**YOUR TASK**
Below are the entries; give again exactly the lines from the one mentioning "We suggest upgrading" through the one mentioning "Accessing the suppliers", inclusive.

▬▬▬▬▬▬

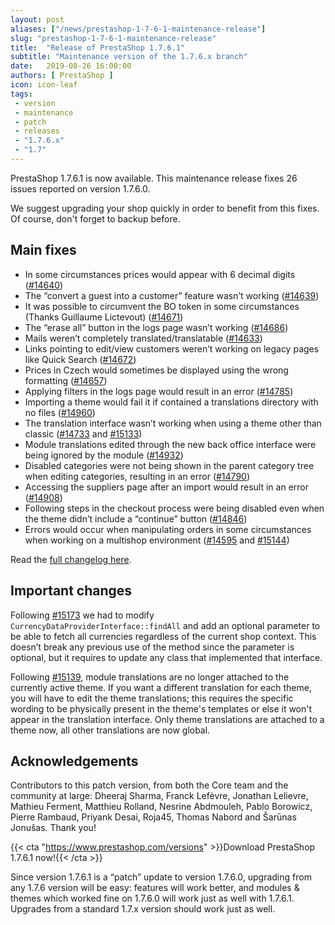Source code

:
 ```yaml
---
layout: post
aliases: ["/news/prestashop-1-7-6-1-maintenance-release"]
slug: "prestashop-1-7-6-1-maintenance-release"
title:  "Release of PrestaShop 1.7.6.1"
subtitle: "Maintenance version of the 1.7.6.x branch"
date:   2019-08-26 16:00:00
authors: [ PrestaShop ]
icon: icon-leaf
tags:
 - version
 - maintenance
 - patch
 - releases
 - "1.7.6.x"
 - "1.7"
---
```



PrestaShop 1.7.6.1 is now available. This maintenance release fixes 26 issues reported on version 1.7.6.0.

We suggest upgrading your shop quickly in order to benefit from this fixes. Of course, don't forget to backup before.

## Main fixes

* In some circumstances prices would appear with 6 decimal digits ([#14640](https://github.com/PrestaShop/PrestaShop/issues/14640))
* The “convert a guest into a customer” feature wasn’t working ([#14639](https://github.com/PrestaShop/PrestaShop/issues/14639))
* It was possible to circumvent the BO token in some circumstances (Thanks Guillaume Lictevout) ([#14671](https://github.com/PrestaShop/PrestaShop/pull/14671))
* The “erase all” button in the logs page wasn’t working ([#14686](https://github.com/PrestaShop/PrestaShop/issues/14686))
* Mails weren’t completely translated/translatable ([#14633](https://github.com/PrestaShop/PrestaShop/issues/14633))
* Links  pointing to edit/view customers weren’t working on legacy pages like Quick Search ([#14672](https://github.com/PrestaShop/PrestaShop/issues/14672))
* Prices in Czech would sometimes be displayed using the wrong formatting ([#14657](https://github.com/PrestaShop/PrestaShop/issues/14657))
* Applying filters in the logs page would result in an error ([#14785](https://github.com/PrestaShop/PrestaShop/issues/14785))
* Importing a theme would fail it if contained a translations directory with no files ([#14960](https://github.com/PrestaShop/PrestaShop/issues/14960))
* The translation interface wasn’t working when using a theme other than classic ([#14733](https://github.com/PrestaShop/PrestaShop/issues/14733) and [#15133](https://github.com/PrestaShop/PrestaShop/issues/15133))
* Module translations edited through the new back office interface were being ignored by the module ([#14932](https://github.com/PrestaShop/PrestaShop/issues/14932))
* Disabled categories were not being shown in the parent category tree when editing categories, resulting in an error ([#14790](https://github.com/PrestaShop/PrestaShop/issues/14790))
* Accessing the suppliers page after an import would result in an error ([#14908](https://github.com/PrestaShop/PrestaShop/issues/14908))
* Following steps in the checkout process were being disabled even when the theme didn’t include a “continue” button ([#14846](https://github.com/PrestaShop/PrestaShop/issues/14846))
* Errors would occur when manipulating orders in some circumstances when working on a multishop environment ([#14595](https://github.com/PrestaShop/PrestaShop/issues/14595) and [#15144](https://github.com/PrestaShop/PrestaShop/issues/15144))

Read the [full changelog here](https://download.prestashop.com/download/releases/changelog_1.7.6.1.txt).

## Important changes

Following [#15173](https://github.com/PrestaShop/PrestaShop/pull/15173) we had to modify `CurrencyDataProviderInterface::findAll` and add an optional parameter to be able to fetch all currencies regardless of the current shop context. This doesn’t break any previous use of the method since the parameter is optional, but it requires to update any class that implemented that interface.

Following [#15139](https://github.com/PrestaShop/PrestaShop/pull/15139), module translations are no longer attached to the currently active theme. If you want a different translation for each theme, you will have to edit the theme translations; this requires the specific wording to be physically present in the theme's templates or else it won't appear in the translation interface. Only theme translations are attached to a theme now, all other translations are now global.

## Acknowledgements

Contributors to this patch version, from both the Core team and the community at large: Dheeraj Sharma, Franck Lefèvre, Jonathan Lelievre, Mathieu Ferment, Matthieu Rolland, Nesrine Abdmouleh, Pablo Borowicz, Pierre Rambaud, Priyank Desai, Roja45, Thomas Nabord and Šarūnas Jonušas. Thank you!

{{< cta "https://www.prestashop.com/versions" >}}Download PrestaShop 1.7.6.1 now!{{< /cta >}}

Since version 1.7.6.1 is a “patch” update to version 1.7.6.0, upgrading from any 1.7.6 version will be easy: features will work better, and modules & themes which worked fine on 1.7.6.0 will work just as well with 1.7.6.1. Upgrades from a standard 1.7.x version should work just as well.
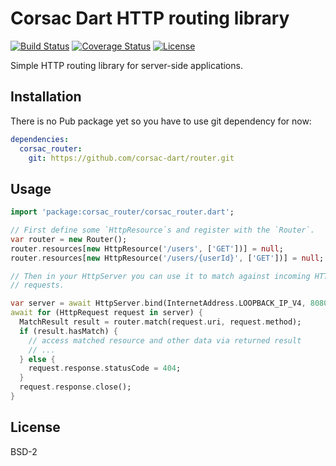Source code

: # Corsac Dart HTTP routing library

[![Build Status](https://img.shields.io/travis-ci/corsac-dart/router.svg?branch=master&style=flat-square)](https://travis-ci.org/corsac-dart/router)
[![Coverage Status](https://img.shields.io/coveralls/corsac-dart/router.svg?branch=master&style=flat-square)](https://coveralls.io/github/corsac-dart/router?branch=master)
[![License](https://img.shields.io/badge/license-BSD--2-blue.svg?style=flat-square)](https://raw.githubusercontent.com/corsac-dart/router/master/LICENSE)


Simple HTTP routing library for server-side applications.

## Installation

There is no Pub package yet so you have to use git dependency for now:

```yaml
dependencies:
  corsac_router:
    git: https://github.com/corsac-dart/router.git
```

## Usage

```dart
import 'package:corsac_router/corsac_router.dart';

// First define some `HttpResource`s and register with the `Router`.
var router = new Router();
router.resources[new HttpResource('/users', ['GET'])] = null;
router.resources[new HttpResource('/users/{userId}', ['GET'])] = null;

// Then in your HttpServer you can use it to match against incoming HTTP
// requests.

var server = await HttpServer.bind(InternetAddress.LOOPBACK_IP_V4, 8080);
await for (HttpRequest request in server) {
  MatchResult result = router.match(request.uri, request.method);
  if (result.hasMatch) {
    // access matched resource and other data via returned result
    // ...
  } else {
    request.response.statusCode = 404;
  }
  request.response.close();
}
```

## License

BSD-2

▬▬▬▬▬▬

**RESULT FOR THIS EXERCISE**
We suggest upgrading your shop quickly in order to benefit from this fixes. Of course, don't forget to backup before.

## Main fixes

* In some circumstances prices would appear with 6 decimal digits ([#14640](https://github.com/PrestaShop/PrestaShop/issues/14640))
* The “convert a guest into a customer” feature wasn’t working ([#14639](https://github.com/PrestaShop/PrestaShop/issues/14639))
* It was possible to circumvent the BO token in some circumstances (Thanks Guillaume Lictevout) ([#14671](https://github.com/PrestaShop/PrestaShop/pull/14671))
* The “erase all” button in the logs page wasn’t working ([#14686](https://github.com/PrestaShop/PrestaShop/issues/14686))
* Mails weren’t completely translated/translatable ([#14633](https://github.com/PrestaShop/PrestaShop/issues/14633))
* Links  pointing to edit/view customers weren’t working on legacy pages like Quick Search ([#14672](https://github.com/PrestaShop/PrestaShop/issues/14672))
* Prices in Czech would sometimes be displayed using the wrong formatting ([#14657](https://github.com/PrestaShop/PrestaShop/issues/14657))
* Applying filters in the logs page would result in an error ([#14785](https://github.com/PrestaShop/PrestaShop/issues/14785))
* Importing a theme would fail it if contained a translations directory with no files ([#14960](https://github.com/PrestaShop/PrestaShop/issues/14960))
* The translation interface wasn’t working when using a theme other than classic ([#14733](https://github.com/PrestaShop/PrestaShop/issues/14733) and [#15133](https://github.com/PrestaShop/PrestaShop/issues/15133))
* Module translations edited through the new back office interface were being ignored by the module ([#14932](https://github.com/PrestaShop/PrestaShop/issues/14932))
* Disabled categories were not being shown in the parent category tree when editing categories, resulting in an error ([#14790](https://github.com/PrestaShop/PrestaShop/issues/14790))
* Accessing the suppliers page after an import would result in an error ([#14908](https://github.com/PrestaShop/PrestaShop/issues/14908))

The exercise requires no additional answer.